Brooks talks about how religious beliefs teach us about the human condition. I agree; our religious beliefs and teaching tell us a lot about ourselves. I believe we create religions to address our needs. Saying this does not mean I’m arguing for or against the existence of God. I could say that we create God or that God created us so we would develop these beliefs. I don’t believe that any one religion is the correct one. If there is a God, I prefer thinking that He/She is so generous to offer all these ways of connecting with Him/Her.
Mike’s book includes a lot about the need to return to the sacred and not be seduced by the secular. I’ve been thinking about the difference between pagan religions and those that speak of one God. (I’m do not hold myself up as an expert on world religions. If I say something wrong about what some religion advocates, please let me know. Do not offer an opinion that one belief system is superior to another.)
I think that the pagan religions represented the deities as more powerful, magical even, human beings. With the belief in one God, religious views became more abstract, less modeled after human beings. As societies became more materially secure and more diverse, it was necessary to develop systems governing behavior that was more abstract so people from different cultural groups could relate to it.

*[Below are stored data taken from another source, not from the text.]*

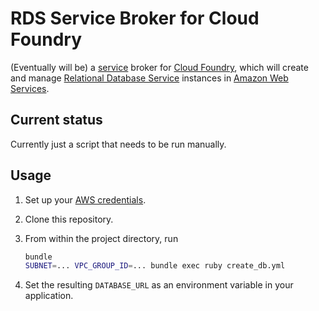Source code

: # RDS Service Broker for Cloud Foundry

(Eventually will be) a [service](http://docs.cloudfoundry.org/services/) broker for [Cloud Foundry](http://cloudfoundry.org), which will create and manage [Relational Database Service](http://aws.amazon.com/rds/) instances in [Amazon Web Services](http://aws.amazon.com/).

## Current status

Currently just a script that needs to be run manually.

## Usage

1. Set up your [AWS credentials](http://docs.aws.amazon.com/sdkforruby/api/index.html#Credentials).
1. Clone this repository.
1. From within the project directory, run

    ```bash
    bundle
    SUBNET=... VPC_GROUP_ID=... bundle exec ruby create_db.yml
    ```

1. Set the resulting `DATABASE_URL` as an environment variable in your application.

Before that, there was no difference between the secular and the sacred in society. Everything was secular, having to do with the community, and everything was sacred, having to do with powers greater than human, implicitly if not explicitly. There was no need to speak of how the secular and the sacred differed. The term sacred and secular probably had no place in anyone’s vocabulary until diverse cultural groups lived side-by-side with different values and different ways of doing things. Since they either didn’t share a religion or each group had their variation on the same faith, the need to develop secular rules of behavior arose. Following that, the development of religions with more abstract deities, less human, developed. All the world’s great religions I know of believe in one God, or some Oversoul.
The various representation of God, or even no God as in Buddhism, is an undefined something that is greater than whatever it means to be human. All these religions have some sense that God is vast, much greater than any individual or group of individuals.
People talk about how to bring the sacred back into our lives. This is the great challenge of the 21st century. How do we bring it back without creating tribalism, without denigrating the ‘others,’ those who are not just like? Ah, there’s the rub — poor us. We yearn to belong to something larger than ourselves, and yet we fear both losing our individualism or fear the development of ethnocentric tribalism.